Overview

I’ve been learning Apache Kafka over the past week. I took the Udemy course Apache Kafka Series - Learn Apache Kafka for Beginners v3. I’m using this blog to take notes, and this post focuses specifically on Kafka CLI commands.

Installation and Setup

Client

Installing the Kafka client on macOS is very straightforward:

brew install kafka

Homebrew will install both JDK and Kafka for you. You can verify the installation by running kafka-topics in your terminal.

Server

Setting up the server is more challenging than the client installation.

Conduktor

The course instructor heavily promoted his startup project Conduktor, but the free playground option is no longer available.

Local Cluster

I can run a local cluster with Docker and connect to it using:

kafka-topics.sh --bootstrap-server localhost:19092 --list

Note that the port number is 19092 instead of the default 9092.

Aiven

However, since a localhost setup can only have one broker, it defeats the purpose of learning Kafka clustering. I ended up creating a free account with Aiven, which allows me to use a cluster with 3 brokers (3 VM nodes) for free for one month.

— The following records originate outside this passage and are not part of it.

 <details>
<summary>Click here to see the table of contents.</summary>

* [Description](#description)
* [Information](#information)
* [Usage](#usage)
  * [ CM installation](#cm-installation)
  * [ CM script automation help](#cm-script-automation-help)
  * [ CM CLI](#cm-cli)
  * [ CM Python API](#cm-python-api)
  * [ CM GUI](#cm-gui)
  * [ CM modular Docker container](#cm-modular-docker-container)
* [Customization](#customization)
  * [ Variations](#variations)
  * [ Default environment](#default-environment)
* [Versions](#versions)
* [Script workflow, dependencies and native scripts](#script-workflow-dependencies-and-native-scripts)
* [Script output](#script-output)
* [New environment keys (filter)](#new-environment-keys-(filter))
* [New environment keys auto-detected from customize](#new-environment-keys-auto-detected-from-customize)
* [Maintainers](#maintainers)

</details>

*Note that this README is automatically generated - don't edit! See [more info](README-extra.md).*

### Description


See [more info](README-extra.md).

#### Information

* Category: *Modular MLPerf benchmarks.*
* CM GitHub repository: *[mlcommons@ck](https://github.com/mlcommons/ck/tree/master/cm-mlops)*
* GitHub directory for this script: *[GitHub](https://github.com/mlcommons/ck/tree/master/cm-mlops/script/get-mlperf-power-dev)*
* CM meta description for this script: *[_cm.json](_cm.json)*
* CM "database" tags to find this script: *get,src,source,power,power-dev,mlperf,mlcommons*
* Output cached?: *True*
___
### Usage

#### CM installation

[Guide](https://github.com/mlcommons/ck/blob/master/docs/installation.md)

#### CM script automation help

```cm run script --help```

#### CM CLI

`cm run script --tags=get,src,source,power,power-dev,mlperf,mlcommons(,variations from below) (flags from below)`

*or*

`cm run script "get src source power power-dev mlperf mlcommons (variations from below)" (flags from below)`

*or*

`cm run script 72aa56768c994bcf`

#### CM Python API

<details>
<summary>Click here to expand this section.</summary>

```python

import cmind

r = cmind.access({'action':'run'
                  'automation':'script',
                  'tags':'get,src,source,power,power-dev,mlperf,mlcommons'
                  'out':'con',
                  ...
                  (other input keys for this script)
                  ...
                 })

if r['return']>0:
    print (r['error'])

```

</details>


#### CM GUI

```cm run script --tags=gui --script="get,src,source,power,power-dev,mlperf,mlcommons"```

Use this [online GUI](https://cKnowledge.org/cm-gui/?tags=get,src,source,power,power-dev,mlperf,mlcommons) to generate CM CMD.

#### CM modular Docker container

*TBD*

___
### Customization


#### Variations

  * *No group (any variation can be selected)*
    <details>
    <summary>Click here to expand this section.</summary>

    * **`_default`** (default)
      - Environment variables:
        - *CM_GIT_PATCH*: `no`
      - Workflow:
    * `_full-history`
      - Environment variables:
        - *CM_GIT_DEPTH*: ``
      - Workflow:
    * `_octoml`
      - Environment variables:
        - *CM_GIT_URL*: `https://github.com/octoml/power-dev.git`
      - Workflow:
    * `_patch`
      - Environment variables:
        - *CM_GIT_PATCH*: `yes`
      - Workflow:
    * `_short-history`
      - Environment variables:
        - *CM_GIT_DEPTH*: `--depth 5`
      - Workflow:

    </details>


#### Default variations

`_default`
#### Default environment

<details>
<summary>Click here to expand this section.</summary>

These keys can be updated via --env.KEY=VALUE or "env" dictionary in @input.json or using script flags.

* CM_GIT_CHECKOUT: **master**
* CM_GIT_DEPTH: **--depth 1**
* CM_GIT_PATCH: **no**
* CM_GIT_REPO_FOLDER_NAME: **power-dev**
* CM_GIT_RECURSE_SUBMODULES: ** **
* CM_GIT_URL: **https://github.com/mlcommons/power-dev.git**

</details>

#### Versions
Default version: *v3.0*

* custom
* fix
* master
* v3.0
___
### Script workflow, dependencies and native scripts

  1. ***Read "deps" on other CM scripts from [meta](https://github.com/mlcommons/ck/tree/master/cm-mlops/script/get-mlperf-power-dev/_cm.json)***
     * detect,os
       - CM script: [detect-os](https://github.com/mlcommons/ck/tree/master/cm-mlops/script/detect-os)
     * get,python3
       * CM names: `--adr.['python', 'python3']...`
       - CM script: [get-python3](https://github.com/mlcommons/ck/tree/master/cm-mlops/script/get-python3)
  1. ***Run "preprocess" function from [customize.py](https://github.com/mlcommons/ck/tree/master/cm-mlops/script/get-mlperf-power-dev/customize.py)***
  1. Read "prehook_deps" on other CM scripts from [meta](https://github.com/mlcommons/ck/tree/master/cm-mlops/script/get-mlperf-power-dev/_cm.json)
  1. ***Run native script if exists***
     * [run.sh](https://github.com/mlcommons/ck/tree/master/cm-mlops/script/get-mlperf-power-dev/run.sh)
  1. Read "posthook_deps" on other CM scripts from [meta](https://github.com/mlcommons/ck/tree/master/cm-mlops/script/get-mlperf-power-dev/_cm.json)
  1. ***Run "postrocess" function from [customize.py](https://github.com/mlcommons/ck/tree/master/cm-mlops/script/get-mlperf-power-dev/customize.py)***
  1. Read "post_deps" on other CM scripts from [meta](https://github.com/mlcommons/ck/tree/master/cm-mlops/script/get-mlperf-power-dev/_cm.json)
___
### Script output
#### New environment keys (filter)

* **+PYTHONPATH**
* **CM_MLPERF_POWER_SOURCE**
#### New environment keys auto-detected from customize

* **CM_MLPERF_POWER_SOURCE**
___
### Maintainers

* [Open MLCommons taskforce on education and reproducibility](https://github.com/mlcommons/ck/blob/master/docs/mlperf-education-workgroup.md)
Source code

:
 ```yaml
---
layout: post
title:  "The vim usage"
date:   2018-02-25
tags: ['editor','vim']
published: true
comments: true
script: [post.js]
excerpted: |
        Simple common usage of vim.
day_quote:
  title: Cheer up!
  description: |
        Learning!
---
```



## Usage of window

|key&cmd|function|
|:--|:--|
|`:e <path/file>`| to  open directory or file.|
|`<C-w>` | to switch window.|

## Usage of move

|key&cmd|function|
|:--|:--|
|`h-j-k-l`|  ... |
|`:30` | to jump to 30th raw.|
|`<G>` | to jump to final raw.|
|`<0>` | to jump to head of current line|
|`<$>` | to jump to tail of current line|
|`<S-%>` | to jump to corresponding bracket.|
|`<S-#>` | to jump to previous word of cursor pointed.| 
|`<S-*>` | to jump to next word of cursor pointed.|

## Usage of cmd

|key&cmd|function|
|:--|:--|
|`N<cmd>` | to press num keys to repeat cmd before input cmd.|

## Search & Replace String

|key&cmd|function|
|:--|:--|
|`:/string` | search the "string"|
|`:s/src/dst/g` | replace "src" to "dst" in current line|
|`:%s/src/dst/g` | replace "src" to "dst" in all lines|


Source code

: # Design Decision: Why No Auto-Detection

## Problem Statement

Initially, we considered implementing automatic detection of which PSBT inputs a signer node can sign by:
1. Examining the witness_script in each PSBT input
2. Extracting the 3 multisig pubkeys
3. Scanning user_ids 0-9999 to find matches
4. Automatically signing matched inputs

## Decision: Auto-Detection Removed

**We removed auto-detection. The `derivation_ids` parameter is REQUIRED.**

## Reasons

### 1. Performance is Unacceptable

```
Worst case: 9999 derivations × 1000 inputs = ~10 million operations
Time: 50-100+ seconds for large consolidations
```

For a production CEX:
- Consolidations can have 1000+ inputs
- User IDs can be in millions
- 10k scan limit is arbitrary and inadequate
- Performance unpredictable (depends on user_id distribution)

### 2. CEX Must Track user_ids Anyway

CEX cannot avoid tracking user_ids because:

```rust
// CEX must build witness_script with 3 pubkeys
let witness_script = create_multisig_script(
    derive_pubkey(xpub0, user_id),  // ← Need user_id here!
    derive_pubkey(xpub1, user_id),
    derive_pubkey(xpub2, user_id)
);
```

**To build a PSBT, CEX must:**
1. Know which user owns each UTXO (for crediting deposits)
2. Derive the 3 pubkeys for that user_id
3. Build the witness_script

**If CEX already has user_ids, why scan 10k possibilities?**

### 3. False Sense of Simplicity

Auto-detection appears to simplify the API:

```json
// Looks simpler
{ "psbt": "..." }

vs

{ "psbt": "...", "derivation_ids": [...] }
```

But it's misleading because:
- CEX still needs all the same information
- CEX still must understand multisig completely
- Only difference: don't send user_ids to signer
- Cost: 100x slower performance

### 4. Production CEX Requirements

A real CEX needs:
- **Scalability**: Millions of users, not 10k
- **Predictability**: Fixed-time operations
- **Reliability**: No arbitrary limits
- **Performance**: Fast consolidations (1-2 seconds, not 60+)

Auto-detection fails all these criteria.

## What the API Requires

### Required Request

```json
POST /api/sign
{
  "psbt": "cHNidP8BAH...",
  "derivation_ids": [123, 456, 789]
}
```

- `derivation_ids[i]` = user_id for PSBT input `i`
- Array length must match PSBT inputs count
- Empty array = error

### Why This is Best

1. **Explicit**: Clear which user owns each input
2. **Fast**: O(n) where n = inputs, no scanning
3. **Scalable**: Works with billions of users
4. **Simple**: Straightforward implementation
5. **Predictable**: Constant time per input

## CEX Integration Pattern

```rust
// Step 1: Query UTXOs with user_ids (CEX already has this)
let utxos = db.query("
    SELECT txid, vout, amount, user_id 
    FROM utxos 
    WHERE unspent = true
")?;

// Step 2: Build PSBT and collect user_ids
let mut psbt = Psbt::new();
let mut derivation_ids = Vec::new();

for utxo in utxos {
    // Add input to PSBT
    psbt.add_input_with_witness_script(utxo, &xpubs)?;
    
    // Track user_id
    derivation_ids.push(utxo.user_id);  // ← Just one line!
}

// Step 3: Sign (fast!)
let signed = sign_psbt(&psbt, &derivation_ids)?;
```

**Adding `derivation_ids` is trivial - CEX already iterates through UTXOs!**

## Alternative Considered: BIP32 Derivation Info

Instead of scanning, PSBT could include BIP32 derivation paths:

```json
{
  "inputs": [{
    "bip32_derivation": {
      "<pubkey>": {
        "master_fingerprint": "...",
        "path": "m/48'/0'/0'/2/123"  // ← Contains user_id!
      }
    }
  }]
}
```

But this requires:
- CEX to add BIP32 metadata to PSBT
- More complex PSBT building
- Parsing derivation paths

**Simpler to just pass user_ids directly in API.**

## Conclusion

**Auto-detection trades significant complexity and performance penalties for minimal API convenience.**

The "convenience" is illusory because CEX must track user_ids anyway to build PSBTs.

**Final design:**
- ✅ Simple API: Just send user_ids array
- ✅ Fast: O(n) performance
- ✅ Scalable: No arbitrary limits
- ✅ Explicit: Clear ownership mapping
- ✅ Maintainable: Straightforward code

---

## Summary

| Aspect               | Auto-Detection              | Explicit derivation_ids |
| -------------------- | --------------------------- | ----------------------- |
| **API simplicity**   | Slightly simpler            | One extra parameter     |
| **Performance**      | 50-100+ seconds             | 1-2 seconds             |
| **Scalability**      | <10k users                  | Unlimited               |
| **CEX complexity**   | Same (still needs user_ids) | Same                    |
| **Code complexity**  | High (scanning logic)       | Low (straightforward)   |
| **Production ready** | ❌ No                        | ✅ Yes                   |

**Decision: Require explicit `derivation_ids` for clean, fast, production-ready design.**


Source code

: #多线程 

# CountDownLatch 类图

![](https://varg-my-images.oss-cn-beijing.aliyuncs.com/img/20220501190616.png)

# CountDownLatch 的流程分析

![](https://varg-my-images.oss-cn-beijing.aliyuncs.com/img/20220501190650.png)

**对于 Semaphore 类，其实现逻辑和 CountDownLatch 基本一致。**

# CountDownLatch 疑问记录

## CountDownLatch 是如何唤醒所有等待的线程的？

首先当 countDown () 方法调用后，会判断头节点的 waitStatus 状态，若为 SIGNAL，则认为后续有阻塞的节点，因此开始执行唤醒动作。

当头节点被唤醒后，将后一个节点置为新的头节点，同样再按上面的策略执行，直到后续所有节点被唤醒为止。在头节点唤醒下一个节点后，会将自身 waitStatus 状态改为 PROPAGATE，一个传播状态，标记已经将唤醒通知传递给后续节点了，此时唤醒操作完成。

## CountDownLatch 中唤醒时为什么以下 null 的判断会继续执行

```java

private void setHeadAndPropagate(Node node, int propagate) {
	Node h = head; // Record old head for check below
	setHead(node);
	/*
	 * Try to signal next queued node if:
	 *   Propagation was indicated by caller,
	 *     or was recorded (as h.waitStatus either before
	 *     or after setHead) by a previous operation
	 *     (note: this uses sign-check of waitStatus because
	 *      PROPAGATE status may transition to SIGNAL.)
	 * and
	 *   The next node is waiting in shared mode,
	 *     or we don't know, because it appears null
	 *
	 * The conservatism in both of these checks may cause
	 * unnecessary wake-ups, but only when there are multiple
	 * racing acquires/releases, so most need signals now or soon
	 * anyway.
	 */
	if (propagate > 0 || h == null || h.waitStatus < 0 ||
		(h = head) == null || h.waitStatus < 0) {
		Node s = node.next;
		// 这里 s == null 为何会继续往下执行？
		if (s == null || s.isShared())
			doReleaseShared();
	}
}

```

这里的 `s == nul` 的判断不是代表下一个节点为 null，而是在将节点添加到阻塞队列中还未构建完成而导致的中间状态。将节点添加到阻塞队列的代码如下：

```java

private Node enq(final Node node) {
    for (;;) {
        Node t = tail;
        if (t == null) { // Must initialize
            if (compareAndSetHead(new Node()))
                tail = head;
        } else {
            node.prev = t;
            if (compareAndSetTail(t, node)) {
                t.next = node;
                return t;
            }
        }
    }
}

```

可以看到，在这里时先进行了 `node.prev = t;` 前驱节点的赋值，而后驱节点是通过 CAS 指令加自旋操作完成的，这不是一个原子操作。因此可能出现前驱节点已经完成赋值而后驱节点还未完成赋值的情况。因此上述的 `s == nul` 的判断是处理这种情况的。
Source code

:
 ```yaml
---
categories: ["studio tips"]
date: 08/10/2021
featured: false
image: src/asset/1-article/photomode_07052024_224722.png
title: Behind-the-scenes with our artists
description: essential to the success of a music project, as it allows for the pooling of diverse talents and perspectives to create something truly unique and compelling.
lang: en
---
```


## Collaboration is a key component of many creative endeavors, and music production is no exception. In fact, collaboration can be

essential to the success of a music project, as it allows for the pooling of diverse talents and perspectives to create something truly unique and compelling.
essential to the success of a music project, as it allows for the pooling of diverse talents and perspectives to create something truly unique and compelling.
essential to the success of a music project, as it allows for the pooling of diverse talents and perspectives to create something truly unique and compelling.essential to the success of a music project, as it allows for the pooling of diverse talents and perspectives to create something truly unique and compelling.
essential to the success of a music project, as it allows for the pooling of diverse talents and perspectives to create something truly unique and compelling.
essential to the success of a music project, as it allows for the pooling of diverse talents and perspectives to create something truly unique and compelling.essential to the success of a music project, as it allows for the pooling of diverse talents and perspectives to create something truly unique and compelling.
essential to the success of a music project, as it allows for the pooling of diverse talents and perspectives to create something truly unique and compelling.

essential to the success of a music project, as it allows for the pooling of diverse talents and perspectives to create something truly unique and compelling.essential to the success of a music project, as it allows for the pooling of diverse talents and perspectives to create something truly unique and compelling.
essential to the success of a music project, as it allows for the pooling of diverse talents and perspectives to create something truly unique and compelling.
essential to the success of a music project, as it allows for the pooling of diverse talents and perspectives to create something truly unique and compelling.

I followed the instructions to configure the server, though the instructions weren’t very clear.

Here are my notes:

  • Download the certificate from Aiven, but rename it from ca.pem to certificate.pem
  • Create a kafka-client.config file on your OS and use the username and credentials from the website
  • Tip: Save the command prefix in a file: kafka-topics --bootstrap-server <server-uri> --command-config kafka-client.config

With that setup complete, it’s time to learn Kafka CLI commands.

Commands

Create Topics

# Create a topic with 5 partitions and 2 replicas
kafka-topics ... --create --topic first_topic --partitions 5 --replication-factor 2

# Show the details of this topic
kafka-topics ... --describe --topic first_topic

# Output
Topic: first_topic	TopicId: DWPKB-MRR22-oknWuo5tLA	PartitionCount: 5	ReplicationFactor: 2	Configs: cleanup.policy=delete,segment.bytes=1073741824,unclean.leader.election.enable=false
	Topic: first_topic	Partition: 0	Leader: 1	Replicas: 1,3	Isr: 1,3	Elr: N/A	LastKnownElr: N/A
	Topic: first_topic	Partition: 1	Leader: 2	Replicas: 2,1	Isr: 2,1	Elr: N/A	LastKnownElr: N/A
	Topic: first_topic	Partition: 2	Leader: 3	Replicas: 3,2	Isr: 3,2	Elr: N/A	LastKnownElr: N/A
	Topic: first_topic	Partition: 3	Leader: 1	Replicas: 1,2	Isr: 1,2	Elr: N/A	LastKnownElr: N/A
	Topic: first_topic	Partition: 4	Leader: 2	Replicas: 2,3	Isr: 2,3	Elr: N/A	LastKnownElr: N/A

Producer

To produce messages:

  • Use kafka-console-producer
  • Use --producer.config (not --command-config) for the kafka-client.config file

Advanced options for using keys when sending messages:

  • --property parse.key=true
  • --property key.separator=:

Now you can send messages like:

>name:huijing huang

For learning purposes, you can force the producer to use the round-robin partitioner class to send messages to different partitions. Otherwise, the producer will keep sending messages to the same partition until that partition has enough data.

--producer-property partitioner.class=org.apache.kafka.clients.producer.RoundRobinPartitioner

Consumer

To consume messages:

  • Use kafka-console-consumer
  • Use --consumer.config for the kafka-client.config file

Notes:

  • The consumer will only receive new messages by default. To consume historical data, use --from-beginning
  • An interesting experiment: if we force the producer to send messages to different partitions, the consumer will consume messages that appear out of order. However, the message order within each partition remains consistent!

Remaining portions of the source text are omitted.